Can the church learn to live with these differences? I believe it can and must. I sense an increasing mood among us to come together, to pray and to share, to help each other in our difficulties and sorrows. To try and understand each other. And the variety in Scripture is God’s way of meeting that very need. To be able to sense the difference between Peter, Paul, and Apollos should not tear down the temple of God, but build it up. And our failure to take Scripture seriously places the church at risk. Of thirty-eight seminars scheduled at the up-coming General Conference pre-session, not one of them is dedicated to the exposition of Scripture. Not one. Yet the study of His word is the source of our strength, the measure of our unity. And it is Scripture that sets the limits to our diversity.

In closing, I would like to cite a passage from the pen of Ellen White. Generally, she is used to defend each of the three traditions. And because she wrote so much over such a wide period of time, she can be used to support any of the three perspectives, and even to pit one against the other. But in Counsels to Parents and Teachers, pp. 432-33, she has a marvelous statement as to why we need a diversity of teachers:

” In our schools the work of teaching the Scriptures to the youth is not to be left wholly with one teacher for a long series of years. The Bible teacher may be well able to present the truth and yet it is not the best experience for the students that their study of the word of God should be directed by one man only, term after term and year after year. Different teachers should have a part in the work, even though they may not all have so full an understanding of the Scriptures. If several in our larger schools unite in the work of teaching the Scriptures, the students may thus have the benefit of the talents of several.

“Why do we need a Matthew, a Mark, a Luke, a John, a Paul, and all the writers who have borne testimony in regard to the life and ministry of the Savior? Why could not one of the disciples have written a complete record, and thus have given us a connected account of Christ’s earthly life? Why does one writer bring in points that another does not mention? Why, if these points are essential, did not all these writers mention them? It is because the minds of men differ. Not all comprehend things in exactly the same way. Certain Scripture truths appeal much more strongly to the minds of some than of others.

“The same principle applies to speakers. One dwells at considerable length on points that others would pass by quickly or not mention at all. The whole truth is presented more clearly by several than by one. The Gospels differ, but the records of all blend in one harmonious whole.

“So today the Lord does not impress all minds in the same way. Often through unusual experiences, under special circumstances He gives to some Bible students views of truth that others do not grasp. It is possible for the most learned teacher to fall far short of teaching all that should be taught.”

Many of you have had experiences with the Lord that have enriched me.

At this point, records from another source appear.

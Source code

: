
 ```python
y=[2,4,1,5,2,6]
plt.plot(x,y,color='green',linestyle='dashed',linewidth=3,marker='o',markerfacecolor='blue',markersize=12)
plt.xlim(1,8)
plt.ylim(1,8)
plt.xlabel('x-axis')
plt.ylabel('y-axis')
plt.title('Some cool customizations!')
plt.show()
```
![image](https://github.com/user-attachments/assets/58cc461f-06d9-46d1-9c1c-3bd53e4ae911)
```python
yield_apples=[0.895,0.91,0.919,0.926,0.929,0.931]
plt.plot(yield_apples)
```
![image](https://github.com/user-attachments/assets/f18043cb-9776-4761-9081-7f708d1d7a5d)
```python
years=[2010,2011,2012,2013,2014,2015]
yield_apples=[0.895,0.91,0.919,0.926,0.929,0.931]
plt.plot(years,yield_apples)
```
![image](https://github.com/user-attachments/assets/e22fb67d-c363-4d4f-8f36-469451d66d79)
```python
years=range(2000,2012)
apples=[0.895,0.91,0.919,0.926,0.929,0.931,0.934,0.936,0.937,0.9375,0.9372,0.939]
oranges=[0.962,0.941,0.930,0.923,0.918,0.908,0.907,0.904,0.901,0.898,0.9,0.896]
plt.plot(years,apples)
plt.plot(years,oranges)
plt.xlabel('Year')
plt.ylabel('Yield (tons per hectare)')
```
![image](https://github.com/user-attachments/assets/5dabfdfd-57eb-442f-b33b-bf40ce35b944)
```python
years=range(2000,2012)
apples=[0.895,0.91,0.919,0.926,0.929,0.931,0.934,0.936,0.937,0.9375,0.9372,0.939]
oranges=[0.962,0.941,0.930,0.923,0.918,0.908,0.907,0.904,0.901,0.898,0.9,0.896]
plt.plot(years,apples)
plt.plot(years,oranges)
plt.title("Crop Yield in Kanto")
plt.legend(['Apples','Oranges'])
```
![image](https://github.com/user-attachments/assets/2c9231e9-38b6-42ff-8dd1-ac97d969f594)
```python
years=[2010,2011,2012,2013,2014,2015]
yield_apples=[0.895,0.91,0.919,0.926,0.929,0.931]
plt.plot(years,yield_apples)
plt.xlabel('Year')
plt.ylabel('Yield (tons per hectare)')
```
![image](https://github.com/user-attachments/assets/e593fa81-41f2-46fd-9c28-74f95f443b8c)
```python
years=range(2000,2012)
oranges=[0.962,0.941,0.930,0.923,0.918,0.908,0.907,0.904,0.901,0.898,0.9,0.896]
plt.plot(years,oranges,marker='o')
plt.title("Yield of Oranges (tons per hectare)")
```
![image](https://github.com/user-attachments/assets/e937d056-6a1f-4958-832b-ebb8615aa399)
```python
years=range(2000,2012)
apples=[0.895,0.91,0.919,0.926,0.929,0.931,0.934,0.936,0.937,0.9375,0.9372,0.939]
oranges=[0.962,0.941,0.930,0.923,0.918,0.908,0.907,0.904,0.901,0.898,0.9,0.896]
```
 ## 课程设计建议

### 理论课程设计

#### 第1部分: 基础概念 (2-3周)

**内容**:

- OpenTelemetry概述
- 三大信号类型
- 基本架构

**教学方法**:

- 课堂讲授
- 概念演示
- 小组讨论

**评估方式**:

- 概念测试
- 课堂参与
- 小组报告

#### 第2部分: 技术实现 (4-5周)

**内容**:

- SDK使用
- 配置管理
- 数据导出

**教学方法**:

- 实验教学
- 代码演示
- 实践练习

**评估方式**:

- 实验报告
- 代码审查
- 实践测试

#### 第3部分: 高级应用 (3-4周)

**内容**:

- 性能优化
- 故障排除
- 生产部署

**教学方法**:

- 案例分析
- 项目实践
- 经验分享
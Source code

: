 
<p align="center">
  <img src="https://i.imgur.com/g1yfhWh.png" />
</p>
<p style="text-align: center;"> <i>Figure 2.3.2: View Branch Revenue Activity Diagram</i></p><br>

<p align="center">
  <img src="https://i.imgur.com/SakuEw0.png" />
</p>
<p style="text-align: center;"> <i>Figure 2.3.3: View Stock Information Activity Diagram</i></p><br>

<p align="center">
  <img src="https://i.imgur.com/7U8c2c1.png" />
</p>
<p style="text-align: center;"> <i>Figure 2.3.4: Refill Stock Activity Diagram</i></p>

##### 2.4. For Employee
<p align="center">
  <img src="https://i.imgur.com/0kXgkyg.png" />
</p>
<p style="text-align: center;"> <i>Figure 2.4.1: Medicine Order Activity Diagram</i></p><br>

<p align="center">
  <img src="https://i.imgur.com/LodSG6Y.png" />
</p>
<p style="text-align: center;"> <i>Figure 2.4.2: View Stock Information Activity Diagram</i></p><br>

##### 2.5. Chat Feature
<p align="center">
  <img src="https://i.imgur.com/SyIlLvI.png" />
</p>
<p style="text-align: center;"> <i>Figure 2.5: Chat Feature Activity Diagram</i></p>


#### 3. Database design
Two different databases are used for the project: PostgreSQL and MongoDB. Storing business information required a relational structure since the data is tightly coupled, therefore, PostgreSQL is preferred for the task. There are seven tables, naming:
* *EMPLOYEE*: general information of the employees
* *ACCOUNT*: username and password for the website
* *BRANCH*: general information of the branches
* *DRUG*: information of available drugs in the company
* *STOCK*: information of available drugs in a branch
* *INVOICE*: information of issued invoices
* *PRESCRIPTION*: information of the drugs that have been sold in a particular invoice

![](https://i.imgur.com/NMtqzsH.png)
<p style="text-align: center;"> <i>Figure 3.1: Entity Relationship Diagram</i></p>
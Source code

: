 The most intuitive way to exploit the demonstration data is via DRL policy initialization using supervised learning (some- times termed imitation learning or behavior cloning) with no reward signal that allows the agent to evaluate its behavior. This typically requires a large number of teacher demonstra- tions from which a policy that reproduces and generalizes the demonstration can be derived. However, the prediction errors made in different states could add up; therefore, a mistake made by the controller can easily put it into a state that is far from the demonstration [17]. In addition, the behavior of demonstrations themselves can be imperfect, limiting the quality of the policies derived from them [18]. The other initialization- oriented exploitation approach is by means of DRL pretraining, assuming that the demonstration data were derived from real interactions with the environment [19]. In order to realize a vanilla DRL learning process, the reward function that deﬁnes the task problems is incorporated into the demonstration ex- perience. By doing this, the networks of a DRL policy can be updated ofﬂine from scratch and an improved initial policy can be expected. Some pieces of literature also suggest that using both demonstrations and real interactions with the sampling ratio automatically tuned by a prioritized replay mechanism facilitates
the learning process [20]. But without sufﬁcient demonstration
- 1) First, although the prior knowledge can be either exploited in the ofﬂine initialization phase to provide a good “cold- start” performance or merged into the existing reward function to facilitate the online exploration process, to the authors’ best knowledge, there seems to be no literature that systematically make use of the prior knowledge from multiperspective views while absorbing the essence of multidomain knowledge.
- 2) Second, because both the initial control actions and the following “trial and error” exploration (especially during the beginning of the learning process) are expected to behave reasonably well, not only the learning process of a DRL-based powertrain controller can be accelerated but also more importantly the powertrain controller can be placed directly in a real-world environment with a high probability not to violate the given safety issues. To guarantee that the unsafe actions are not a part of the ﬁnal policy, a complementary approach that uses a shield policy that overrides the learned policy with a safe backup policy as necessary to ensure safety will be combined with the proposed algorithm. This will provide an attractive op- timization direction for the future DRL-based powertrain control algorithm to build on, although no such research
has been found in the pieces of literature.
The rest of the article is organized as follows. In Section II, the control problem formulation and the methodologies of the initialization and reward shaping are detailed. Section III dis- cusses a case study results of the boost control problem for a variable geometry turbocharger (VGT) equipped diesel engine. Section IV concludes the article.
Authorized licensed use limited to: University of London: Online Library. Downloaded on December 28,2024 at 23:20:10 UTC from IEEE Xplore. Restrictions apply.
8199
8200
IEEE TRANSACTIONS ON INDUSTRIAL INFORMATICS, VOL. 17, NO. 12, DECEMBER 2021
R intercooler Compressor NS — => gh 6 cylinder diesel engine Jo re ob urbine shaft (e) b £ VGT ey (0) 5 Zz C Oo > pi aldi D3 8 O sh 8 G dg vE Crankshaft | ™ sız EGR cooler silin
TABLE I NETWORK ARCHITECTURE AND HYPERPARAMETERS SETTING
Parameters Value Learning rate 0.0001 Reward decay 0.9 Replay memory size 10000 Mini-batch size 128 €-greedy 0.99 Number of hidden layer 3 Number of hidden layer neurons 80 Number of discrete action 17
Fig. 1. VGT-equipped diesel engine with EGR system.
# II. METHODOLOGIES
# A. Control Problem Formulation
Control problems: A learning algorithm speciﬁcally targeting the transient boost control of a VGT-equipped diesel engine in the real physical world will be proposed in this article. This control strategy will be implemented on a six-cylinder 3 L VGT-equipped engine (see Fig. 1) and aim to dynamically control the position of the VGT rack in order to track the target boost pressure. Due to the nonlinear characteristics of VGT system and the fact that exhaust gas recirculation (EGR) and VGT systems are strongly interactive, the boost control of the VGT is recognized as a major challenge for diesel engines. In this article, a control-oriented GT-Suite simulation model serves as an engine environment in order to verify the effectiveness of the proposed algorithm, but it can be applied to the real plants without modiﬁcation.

This world is such a complex place that I am convinced that we have only begun to fight when it comes to understanding each other and the needs of those around us. One of the most exciting challenges before us is to learn from Scripture how we can better meet the needs of God’s children. He wants his church to be the place where wounded, hurting people can come together, to find understanding, hope and courage. And to remind each other that a better world lies ahead. Until that better world comes, may God grant us each, may God grant us all, grace to build the temple of God so that we may all worship within.